DNREC and DPH respond by using the collaborative strengths of each agency to determine short-term and permanent alternate water sources. DNREC leads on investigations to determine potential sources. These efforts include additional sampling, GIS mapping and environmental information. DPH leads on health assistance, including risk assessment, health recommendations and information.

Next Steps

Beyond the MCL development process, DNREC is continuing to monitor systems beyond the initial survey and creating a plan for sampling other pollution sources in addition to drinking water as the state continues to discover PFAS contamination.

DNREC and DPH will work with other Delaware entities to form a collaborative group across multiple regulatory protection and resource programs, track back studies, identify and mitigate at points of opportunity, collect and analyze data and take action based on proven science. DNREC and DPH will provide knowledge from the PFAS effort to state entities working to identify, provide proof via collected data, and then develop regulation and policy to benefit environmental justice communities.

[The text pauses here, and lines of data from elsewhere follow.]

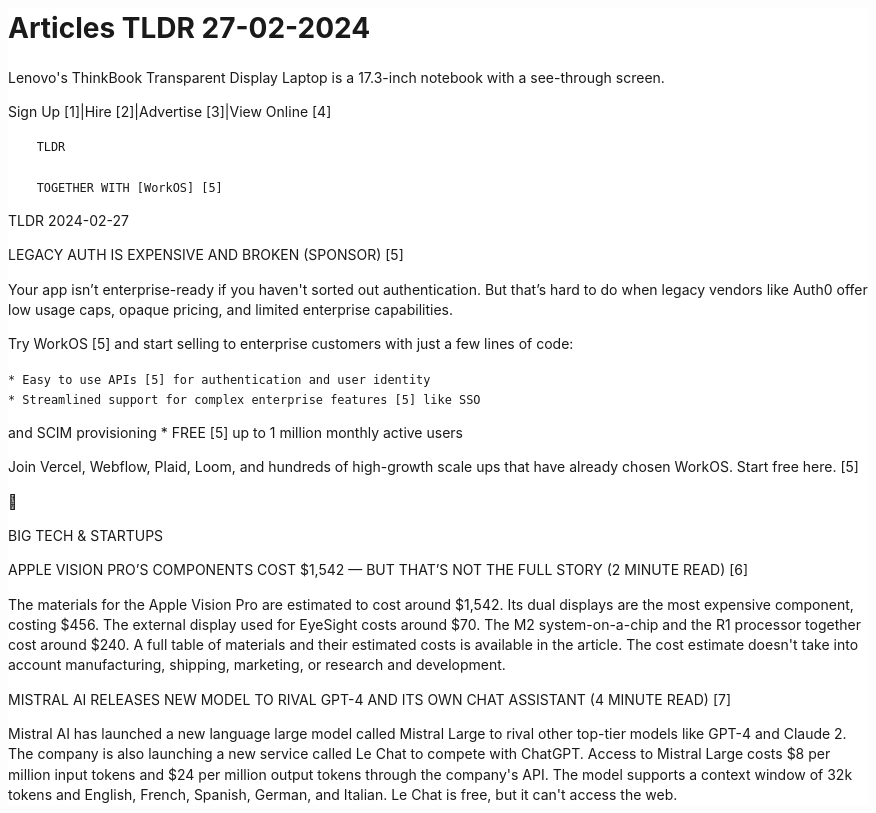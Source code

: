 # Articles TLDR 27-02-2024

Lenovo's ThinkBook Transparent Display Laptop is a 17.3-inch notebook
with a see-through screen.  

Sign Up [1]|Hire [2]|Advertise [3]|View Online [4] 

		TLDR

		TOGETHER WITH [WorkOS] [5]

TLDR 2024-02-27

 LEGACY AUTH IS EXPENSIVE AND BROKEN (SPONSOR) [5] 

 Your app isn’t enterprise-ready if you haven't sorted out
authentication. But that’s hard to do when legacy vendors like Auth0
offer low usage caps, opaque pricing, and limited enterprise
capabilities.

Try WorkOS [5] and start selling to enterprise customers with just a
few lines of code:

 	* Easy to use APIs [5] for authentication and user identity
 	* Streamlined support for complex enterprise features [5] like SSO
and SCIM provisioning
 	* FREE [5] up to 1 million monthly active users

Join Vercel, Webflow, Plaid, Loom, and hundreds of high-growth scale
ups that have already chosen WorkOS. Start free here. [5]

📱 

BIG TECH & STARTUPS

 APPLE VISION PRO’S COMPONENTS COST $1,542 — BUT THAT’S NOT THE
FULL STORY (2 MINUTE READ) [6] 

 The materials for the Apple Vision Pro are estimated to cost around
$1,542. Its dual displays are the most expensive component, costing
$456. The external display used for EyeSight costs around $70. The M2
system-on-a-chip and the R1 processor together cost around $240. A
full table of materials and their estimated costs is available in the
article. The cost estimate doesn't take into account manufacturing,
shipping, marketing, or research and development. 

 MISTRAL AI RELEASES NEW MODEL TO RIVAL GPT-4 AND ITS OWN CHAT
ASSISTANT (4 MINUTE READ) [7] 

 Mistral AI has launched a new language large model called Mistral
Large to rival other top-tier models like GPT-4 and Claude 2. The
company is also launching a new service called Le Chat to compete with
ChatGPT. Access to Mistral Large costs $8 per million input tokens and
$24 per million output tokens through the company's API. The model
supports a context window of 32k tokens and English, French, Spanish,
German, and Italian. Le Chat is free, but it can't access the web.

Planned sampling efforts for PFAS include fish and mollusk tissue, developing and implementing a standardized method to assess the nature and extent of bio-solids and wastewater, and regional and state programs will sample landfill leachate (contaminated liquid that is generated from water percolating through a solid waste disposal site accumulating contaminants) for PFAS.

As the lead agencies for the state’s effort to create enforceable standards for PFAS, DNREC and DPH strive to use sound science and logical steps towards protecting human health and the environment through coordinated and publicly informed efforts.

Todd Keyser is a hydrologist with the Remediation Section in the DNREC Division of Waste and Hazardous Substances.